Nearly a hundred years after Aline Barnsdall first envisioned an artist colony on Olive Hill in the middle of Hollywood, the public will have a rare opportunity to experience her dream come to life. Beginning May 6th, Hollyhock House, in partnership with Circle X Theatre Co. and J.U.S.T. Toys Productions, presents the María Irene Fornés play FEFU AND HER FRIENDS staged as an immersive theatrical event inside Hollyhock House. It is a first for this historical beauty and an exciting project that unites the past and present in more ways than one.

Frank Lloyd Wright began designing Hollyhock House, his first commission in Los Angeles, in 1919. It was meant to be Aline Barnsdall and her daughter's home, and the surrounding 36 acres were to also house a theater, several additional residences, a movie house, and even shops. A fiercely independent spirit, Aline was a woman ahead of her time in an era when most women could only aspire to be wives and mothers. Instead, thanks to the oil fortunes of her father and grandfather, she traveled the world studying avant-garde theatre and supporting causes that aligned with her passionate resistance to the norm. Eventually she landed in Los Angeles and commissioned Wright to build her a dream.

Director Kate Jopson found the similarities between Barnsdall and Fefu, the play's leading character, to be remarkably resonant. Strong women with an innovative point of view and a singular determination to not be dictated to by the patriarchal world around them, they instead forged their own path.

As curator of Hollyhock House for the last twelve years, it's safe to say that Jeffrey Herr has an intimate relationship with the house. An expert on its history, and incredibly generous in sharing those stories, it is thanks to his willingness to venture into the unknown that the hill will be alive with the sound of theatre for these few precious performances in May.

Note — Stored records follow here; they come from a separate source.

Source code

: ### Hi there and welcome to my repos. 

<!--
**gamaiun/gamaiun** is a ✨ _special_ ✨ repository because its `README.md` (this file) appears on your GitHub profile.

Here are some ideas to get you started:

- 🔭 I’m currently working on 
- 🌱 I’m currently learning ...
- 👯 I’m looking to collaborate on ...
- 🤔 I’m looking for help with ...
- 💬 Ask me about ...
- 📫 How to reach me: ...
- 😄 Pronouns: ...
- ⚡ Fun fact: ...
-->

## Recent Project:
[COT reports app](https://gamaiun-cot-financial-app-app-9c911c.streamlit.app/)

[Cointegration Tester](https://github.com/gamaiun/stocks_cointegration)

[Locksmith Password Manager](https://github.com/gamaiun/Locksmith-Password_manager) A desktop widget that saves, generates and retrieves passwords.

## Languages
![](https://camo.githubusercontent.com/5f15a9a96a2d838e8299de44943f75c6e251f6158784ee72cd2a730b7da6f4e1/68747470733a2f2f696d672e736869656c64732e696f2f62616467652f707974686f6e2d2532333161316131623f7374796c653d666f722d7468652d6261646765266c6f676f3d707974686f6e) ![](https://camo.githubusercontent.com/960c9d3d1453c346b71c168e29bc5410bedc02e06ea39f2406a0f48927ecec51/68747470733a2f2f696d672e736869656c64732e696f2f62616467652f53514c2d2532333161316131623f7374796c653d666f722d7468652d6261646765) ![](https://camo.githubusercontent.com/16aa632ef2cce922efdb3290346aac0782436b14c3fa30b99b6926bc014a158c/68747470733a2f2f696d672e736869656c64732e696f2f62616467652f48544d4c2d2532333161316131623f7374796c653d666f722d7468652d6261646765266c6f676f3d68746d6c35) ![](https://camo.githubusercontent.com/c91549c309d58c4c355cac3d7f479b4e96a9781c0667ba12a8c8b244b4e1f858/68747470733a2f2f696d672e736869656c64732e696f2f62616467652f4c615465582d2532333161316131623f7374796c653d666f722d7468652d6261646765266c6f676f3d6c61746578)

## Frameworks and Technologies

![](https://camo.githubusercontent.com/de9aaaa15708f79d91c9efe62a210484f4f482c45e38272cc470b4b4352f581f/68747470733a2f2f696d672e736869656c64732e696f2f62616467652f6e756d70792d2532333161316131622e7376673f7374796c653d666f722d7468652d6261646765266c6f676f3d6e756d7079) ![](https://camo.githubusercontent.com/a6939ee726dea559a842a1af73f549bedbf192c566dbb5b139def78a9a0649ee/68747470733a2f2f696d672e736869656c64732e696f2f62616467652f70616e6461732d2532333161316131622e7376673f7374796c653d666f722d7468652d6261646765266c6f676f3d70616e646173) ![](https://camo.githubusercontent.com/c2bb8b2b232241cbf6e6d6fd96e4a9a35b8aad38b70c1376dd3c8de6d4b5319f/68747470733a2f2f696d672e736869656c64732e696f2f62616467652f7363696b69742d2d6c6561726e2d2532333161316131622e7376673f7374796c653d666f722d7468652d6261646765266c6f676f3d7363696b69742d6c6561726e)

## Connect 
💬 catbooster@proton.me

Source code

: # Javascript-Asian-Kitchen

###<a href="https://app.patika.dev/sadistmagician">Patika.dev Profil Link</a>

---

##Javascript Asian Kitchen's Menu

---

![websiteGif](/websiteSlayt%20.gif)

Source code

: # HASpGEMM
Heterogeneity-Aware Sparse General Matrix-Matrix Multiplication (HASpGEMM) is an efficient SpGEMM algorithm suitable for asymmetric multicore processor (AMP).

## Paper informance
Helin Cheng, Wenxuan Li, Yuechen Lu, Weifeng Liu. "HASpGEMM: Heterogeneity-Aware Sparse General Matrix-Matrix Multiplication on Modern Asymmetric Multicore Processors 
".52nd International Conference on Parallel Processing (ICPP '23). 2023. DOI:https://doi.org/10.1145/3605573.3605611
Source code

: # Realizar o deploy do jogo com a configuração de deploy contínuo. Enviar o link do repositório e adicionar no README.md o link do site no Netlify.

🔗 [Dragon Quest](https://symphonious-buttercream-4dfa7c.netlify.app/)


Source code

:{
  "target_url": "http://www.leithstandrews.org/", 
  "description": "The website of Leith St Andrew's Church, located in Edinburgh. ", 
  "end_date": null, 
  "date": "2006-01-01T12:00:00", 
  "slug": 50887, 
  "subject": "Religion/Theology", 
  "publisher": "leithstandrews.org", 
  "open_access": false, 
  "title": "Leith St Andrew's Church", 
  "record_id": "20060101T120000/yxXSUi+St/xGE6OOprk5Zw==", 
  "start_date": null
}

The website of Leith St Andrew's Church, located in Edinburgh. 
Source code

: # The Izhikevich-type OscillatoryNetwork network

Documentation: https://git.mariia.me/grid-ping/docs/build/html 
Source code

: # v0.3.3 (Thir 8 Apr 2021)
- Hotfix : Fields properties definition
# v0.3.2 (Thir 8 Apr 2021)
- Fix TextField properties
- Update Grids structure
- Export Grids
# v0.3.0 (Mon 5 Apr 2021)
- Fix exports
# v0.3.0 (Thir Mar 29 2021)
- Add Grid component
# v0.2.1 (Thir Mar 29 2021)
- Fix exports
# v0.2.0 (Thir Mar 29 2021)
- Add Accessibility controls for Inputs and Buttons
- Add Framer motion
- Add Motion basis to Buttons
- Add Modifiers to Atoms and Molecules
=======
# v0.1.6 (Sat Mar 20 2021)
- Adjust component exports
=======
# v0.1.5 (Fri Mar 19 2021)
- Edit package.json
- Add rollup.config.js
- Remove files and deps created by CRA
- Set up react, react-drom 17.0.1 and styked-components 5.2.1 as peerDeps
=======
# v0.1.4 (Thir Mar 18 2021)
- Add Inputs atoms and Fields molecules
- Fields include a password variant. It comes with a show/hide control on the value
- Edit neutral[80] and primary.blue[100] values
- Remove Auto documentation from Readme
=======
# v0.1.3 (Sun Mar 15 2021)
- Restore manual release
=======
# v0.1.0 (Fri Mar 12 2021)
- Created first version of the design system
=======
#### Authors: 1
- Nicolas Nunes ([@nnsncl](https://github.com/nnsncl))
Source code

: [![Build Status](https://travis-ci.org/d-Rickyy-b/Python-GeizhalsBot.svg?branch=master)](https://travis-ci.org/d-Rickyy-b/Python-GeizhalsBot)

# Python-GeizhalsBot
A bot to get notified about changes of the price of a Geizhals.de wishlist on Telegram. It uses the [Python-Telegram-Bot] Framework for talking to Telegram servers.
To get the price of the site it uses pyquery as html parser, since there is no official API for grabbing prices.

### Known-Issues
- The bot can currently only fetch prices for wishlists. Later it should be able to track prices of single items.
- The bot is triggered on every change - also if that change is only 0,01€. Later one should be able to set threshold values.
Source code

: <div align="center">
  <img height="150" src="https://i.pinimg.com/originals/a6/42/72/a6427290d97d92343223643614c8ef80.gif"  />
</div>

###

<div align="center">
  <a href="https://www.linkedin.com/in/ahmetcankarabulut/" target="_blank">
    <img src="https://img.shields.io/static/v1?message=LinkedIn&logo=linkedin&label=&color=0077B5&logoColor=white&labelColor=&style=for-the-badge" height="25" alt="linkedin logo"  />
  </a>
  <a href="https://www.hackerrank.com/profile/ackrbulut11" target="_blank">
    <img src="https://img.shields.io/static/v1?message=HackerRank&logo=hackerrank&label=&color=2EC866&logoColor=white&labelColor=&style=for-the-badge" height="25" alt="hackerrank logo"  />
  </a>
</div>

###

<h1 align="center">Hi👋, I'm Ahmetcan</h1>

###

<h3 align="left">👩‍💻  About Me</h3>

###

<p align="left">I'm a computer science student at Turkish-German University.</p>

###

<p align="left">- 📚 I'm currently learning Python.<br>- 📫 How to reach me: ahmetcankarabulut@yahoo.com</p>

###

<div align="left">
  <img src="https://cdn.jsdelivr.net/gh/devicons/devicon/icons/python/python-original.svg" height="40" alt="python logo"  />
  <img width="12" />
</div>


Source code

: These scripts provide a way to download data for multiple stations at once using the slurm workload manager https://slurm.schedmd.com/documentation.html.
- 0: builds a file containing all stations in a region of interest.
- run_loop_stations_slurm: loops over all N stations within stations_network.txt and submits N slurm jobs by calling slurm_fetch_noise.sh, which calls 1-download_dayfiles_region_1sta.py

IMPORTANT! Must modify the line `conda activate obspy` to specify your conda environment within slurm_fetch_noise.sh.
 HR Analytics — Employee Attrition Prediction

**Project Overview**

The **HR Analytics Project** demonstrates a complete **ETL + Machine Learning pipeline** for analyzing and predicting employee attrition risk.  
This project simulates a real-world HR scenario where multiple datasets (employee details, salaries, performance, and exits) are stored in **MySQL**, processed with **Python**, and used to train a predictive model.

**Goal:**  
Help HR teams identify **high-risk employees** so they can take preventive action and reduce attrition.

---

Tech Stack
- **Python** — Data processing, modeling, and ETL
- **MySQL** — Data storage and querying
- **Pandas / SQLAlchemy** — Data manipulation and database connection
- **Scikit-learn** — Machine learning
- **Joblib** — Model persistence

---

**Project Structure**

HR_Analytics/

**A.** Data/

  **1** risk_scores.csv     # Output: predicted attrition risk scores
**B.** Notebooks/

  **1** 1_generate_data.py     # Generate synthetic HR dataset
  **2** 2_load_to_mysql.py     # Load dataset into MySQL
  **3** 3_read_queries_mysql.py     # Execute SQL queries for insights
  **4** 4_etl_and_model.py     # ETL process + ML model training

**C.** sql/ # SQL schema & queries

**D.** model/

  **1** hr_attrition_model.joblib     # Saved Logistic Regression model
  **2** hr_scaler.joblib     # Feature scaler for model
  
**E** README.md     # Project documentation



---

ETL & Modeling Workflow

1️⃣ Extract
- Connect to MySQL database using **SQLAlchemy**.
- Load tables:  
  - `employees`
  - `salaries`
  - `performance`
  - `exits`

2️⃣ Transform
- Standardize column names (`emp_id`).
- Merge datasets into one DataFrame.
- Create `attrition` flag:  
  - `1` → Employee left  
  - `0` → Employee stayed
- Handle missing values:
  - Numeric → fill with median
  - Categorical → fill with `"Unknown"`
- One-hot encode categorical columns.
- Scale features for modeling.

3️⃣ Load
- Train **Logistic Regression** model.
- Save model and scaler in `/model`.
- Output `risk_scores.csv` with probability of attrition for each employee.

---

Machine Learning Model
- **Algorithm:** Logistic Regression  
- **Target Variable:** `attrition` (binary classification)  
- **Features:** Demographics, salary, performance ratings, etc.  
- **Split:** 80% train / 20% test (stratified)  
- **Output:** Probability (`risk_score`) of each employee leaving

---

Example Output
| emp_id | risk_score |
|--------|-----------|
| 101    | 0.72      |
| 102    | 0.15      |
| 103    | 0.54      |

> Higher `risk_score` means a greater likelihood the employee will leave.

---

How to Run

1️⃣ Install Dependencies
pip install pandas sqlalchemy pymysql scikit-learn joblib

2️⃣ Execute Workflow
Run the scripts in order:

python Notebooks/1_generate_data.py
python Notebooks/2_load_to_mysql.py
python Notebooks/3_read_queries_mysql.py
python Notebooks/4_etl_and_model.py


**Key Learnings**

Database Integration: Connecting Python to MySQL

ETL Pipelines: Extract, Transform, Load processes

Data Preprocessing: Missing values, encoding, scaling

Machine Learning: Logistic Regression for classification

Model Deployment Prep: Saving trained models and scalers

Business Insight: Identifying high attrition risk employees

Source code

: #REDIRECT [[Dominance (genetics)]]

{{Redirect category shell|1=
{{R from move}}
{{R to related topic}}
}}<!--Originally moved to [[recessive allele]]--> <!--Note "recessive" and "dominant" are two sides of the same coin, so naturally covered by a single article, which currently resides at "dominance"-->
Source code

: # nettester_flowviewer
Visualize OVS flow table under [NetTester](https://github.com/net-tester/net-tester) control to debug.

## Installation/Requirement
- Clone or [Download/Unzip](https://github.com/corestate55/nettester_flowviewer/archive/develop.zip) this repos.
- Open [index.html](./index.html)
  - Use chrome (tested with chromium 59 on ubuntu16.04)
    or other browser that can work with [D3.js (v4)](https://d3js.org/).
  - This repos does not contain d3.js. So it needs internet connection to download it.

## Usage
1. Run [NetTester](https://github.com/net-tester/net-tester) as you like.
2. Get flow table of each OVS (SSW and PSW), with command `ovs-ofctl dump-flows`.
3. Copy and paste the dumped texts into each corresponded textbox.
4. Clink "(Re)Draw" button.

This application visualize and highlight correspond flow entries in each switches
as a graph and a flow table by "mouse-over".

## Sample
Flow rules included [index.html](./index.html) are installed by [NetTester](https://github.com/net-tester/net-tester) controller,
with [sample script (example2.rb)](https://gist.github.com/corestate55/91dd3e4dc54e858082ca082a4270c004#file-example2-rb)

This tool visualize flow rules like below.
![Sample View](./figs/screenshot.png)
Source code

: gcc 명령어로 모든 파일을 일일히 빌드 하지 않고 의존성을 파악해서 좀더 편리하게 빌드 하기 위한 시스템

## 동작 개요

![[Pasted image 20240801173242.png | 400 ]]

For my money, the theatricality of the site itself and its dramatic point of view makes the thought of seeing a play in this space more than thrilling. Today, Kate and Jeffrey talk about what it takes to bridge the past and present and create what might be a once-in-a-lifetime experience.

Kate Jopson


Kate Jopson: How a partnership begins
I had approached Jeffrey about doing a different piece at Hollyhock House about a year ago, but it had too short a timeline and wasn't quite right. Even though we didn't work together then, I maintained a relationship with Jeffrey and continued to invite him to all the shows I directed. We got to know each other better, and he got to know my work as an artist.

While that was developing, I also assisted on a project directed by my mentor with J.U.S.T. Toys Productions. The company is run by two Eastern European artists and my background in theatre is Eastern European. This time they approached me and asked what production I'd like to direct. I had wanted to do FEFU AND HER FRIENDS forever because I think it is one of the best American plays of the twentieth century. Their mission is to bring international artists together and to produce work that shows women in a different light so this seemed like a perfect project for them.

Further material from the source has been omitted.